WORK INSTRUCTION. Read the data below line by line and state how many lines hold "Bestimmung". Nothing else belongs in the answer.

•••

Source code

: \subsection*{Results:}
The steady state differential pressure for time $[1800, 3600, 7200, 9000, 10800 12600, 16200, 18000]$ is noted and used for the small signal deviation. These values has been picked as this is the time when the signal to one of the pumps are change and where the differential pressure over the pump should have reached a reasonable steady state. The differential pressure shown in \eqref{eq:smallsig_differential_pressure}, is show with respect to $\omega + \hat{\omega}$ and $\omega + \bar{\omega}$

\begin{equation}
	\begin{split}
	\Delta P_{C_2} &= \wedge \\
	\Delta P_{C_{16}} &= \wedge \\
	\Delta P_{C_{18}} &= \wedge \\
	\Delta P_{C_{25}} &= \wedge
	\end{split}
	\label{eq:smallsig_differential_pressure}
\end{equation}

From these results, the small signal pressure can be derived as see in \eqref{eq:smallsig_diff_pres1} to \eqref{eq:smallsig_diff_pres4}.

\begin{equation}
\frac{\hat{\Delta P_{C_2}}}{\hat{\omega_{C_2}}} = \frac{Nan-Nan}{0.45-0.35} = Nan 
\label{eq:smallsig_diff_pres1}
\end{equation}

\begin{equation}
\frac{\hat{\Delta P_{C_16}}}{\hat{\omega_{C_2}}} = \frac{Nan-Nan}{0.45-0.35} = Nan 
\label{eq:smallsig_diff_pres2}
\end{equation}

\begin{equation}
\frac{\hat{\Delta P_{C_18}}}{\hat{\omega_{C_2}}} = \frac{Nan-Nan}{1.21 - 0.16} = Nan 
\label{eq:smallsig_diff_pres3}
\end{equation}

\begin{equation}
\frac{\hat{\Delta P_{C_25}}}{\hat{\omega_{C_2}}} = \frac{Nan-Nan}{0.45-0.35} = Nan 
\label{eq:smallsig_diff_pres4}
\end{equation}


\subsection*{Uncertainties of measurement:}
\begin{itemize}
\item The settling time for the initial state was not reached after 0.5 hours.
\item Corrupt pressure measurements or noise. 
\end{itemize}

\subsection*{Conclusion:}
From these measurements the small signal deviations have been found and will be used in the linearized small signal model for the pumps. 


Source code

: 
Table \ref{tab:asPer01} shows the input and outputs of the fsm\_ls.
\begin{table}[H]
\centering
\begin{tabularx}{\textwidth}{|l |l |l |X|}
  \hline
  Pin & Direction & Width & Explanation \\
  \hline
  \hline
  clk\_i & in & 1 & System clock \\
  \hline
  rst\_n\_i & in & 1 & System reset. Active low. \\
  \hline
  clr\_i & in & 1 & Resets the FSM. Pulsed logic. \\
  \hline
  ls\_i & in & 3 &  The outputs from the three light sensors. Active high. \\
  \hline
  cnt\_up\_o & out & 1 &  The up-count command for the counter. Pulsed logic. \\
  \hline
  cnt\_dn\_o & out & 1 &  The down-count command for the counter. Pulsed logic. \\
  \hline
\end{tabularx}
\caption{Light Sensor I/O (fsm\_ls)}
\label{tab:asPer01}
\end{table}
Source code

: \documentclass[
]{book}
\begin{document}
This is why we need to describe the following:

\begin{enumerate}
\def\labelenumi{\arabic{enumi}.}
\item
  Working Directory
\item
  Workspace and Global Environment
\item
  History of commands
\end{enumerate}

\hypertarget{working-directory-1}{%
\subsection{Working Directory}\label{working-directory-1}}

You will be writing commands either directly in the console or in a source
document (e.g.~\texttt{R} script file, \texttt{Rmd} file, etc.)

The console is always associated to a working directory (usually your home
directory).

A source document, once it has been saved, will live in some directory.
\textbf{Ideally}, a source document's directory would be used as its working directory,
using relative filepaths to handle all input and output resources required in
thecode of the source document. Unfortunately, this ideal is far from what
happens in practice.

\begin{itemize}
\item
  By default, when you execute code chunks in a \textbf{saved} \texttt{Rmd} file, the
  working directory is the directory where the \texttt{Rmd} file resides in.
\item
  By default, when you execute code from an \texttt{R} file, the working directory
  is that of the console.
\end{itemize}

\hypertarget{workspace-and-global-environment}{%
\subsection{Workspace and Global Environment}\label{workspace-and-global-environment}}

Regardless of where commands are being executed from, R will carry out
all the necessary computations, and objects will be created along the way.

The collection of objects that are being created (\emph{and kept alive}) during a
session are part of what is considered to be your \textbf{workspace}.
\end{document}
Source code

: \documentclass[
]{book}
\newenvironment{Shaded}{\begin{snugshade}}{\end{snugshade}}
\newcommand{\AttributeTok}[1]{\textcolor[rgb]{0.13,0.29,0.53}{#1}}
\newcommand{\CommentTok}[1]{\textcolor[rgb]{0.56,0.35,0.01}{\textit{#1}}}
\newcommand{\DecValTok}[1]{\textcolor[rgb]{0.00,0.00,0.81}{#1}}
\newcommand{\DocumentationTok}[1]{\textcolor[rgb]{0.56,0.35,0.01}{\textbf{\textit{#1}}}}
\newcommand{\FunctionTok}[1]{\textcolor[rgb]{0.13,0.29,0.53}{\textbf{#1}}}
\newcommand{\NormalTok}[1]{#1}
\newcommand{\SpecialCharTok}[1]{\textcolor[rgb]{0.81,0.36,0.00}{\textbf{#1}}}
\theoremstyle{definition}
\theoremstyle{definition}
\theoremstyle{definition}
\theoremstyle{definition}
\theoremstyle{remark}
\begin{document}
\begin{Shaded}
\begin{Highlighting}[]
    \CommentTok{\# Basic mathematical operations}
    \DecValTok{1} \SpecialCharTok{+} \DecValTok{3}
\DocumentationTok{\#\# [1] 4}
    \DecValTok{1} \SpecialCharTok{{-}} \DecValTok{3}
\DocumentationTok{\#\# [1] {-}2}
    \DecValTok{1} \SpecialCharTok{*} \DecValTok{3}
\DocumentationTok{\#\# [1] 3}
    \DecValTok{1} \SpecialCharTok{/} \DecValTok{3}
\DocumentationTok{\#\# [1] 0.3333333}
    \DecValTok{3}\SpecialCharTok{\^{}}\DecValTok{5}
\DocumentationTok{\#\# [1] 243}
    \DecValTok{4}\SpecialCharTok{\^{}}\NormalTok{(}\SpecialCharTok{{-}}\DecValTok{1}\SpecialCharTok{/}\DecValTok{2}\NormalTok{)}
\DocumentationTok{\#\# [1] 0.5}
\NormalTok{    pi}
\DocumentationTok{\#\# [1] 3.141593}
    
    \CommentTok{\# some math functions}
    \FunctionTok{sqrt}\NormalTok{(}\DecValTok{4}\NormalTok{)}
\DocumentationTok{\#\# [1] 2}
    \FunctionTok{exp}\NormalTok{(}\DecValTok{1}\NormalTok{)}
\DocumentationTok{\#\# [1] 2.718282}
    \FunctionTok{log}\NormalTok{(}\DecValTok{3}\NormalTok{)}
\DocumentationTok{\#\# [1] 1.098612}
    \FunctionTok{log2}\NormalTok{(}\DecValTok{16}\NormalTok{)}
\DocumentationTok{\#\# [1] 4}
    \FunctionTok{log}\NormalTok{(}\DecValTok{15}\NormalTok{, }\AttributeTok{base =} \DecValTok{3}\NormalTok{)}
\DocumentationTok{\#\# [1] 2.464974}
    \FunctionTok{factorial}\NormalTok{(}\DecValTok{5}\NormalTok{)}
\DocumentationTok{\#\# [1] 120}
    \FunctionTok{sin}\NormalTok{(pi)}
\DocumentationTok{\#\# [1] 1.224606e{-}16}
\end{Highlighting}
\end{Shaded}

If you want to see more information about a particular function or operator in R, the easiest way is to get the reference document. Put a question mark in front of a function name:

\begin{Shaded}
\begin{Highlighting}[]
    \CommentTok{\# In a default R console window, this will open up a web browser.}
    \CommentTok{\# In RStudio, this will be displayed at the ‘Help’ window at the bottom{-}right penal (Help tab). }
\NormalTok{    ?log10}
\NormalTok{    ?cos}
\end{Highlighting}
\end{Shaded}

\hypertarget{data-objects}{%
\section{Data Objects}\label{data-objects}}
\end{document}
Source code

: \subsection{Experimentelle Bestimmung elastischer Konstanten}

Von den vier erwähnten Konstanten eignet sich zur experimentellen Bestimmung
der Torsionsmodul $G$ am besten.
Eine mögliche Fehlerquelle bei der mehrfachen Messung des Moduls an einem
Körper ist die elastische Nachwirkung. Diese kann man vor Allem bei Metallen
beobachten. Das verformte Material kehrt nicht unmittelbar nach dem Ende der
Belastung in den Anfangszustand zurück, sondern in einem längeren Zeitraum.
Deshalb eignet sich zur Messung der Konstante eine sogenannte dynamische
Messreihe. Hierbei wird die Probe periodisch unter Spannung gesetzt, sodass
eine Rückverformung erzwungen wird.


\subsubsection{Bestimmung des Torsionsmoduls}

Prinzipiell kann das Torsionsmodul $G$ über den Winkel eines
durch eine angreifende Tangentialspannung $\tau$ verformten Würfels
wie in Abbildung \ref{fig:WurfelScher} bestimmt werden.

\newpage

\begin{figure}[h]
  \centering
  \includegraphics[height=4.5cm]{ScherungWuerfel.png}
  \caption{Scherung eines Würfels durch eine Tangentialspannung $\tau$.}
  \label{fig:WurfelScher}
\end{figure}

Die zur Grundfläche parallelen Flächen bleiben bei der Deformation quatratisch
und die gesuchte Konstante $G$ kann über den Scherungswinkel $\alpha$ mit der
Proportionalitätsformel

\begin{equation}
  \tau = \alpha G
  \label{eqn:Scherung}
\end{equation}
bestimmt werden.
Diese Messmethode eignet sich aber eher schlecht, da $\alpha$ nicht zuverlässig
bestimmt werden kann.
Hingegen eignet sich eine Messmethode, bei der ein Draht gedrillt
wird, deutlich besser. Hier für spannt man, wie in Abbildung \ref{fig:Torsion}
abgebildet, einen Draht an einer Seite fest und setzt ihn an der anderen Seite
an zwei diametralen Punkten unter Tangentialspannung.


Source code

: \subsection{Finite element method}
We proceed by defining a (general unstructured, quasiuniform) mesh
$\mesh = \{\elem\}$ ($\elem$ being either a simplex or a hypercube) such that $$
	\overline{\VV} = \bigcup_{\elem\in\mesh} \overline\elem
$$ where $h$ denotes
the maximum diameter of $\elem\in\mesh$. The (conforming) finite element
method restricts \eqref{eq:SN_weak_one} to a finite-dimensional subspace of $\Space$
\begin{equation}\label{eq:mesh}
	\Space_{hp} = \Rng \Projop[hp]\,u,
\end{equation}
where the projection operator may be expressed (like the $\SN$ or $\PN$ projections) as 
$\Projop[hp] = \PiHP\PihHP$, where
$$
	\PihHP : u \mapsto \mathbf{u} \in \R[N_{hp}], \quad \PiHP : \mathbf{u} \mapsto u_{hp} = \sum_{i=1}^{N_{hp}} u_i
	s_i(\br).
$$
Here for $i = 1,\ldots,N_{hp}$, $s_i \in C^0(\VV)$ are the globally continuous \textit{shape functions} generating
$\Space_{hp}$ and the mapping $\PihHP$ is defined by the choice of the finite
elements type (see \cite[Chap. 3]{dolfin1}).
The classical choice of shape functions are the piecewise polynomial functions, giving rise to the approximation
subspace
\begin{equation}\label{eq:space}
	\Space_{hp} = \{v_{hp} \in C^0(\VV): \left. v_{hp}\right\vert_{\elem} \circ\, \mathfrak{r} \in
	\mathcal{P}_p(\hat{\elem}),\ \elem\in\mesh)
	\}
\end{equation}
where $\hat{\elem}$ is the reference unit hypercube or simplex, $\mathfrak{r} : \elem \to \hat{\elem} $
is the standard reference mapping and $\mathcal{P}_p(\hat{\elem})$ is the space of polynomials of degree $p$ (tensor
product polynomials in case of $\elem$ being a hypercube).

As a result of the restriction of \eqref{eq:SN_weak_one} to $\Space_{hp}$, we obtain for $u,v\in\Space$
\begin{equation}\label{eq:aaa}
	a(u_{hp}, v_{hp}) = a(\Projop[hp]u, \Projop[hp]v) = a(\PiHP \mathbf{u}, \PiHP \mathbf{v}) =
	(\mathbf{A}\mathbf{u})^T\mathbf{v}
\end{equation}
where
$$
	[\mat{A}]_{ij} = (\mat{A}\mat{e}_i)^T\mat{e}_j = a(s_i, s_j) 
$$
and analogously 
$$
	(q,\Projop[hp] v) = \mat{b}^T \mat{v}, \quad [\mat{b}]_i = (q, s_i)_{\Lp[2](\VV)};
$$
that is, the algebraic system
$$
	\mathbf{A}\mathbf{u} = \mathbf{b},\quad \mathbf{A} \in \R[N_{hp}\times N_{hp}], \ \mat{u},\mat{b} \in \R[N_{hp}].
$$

•••

RESPONSE TO THE EXERCISE. 3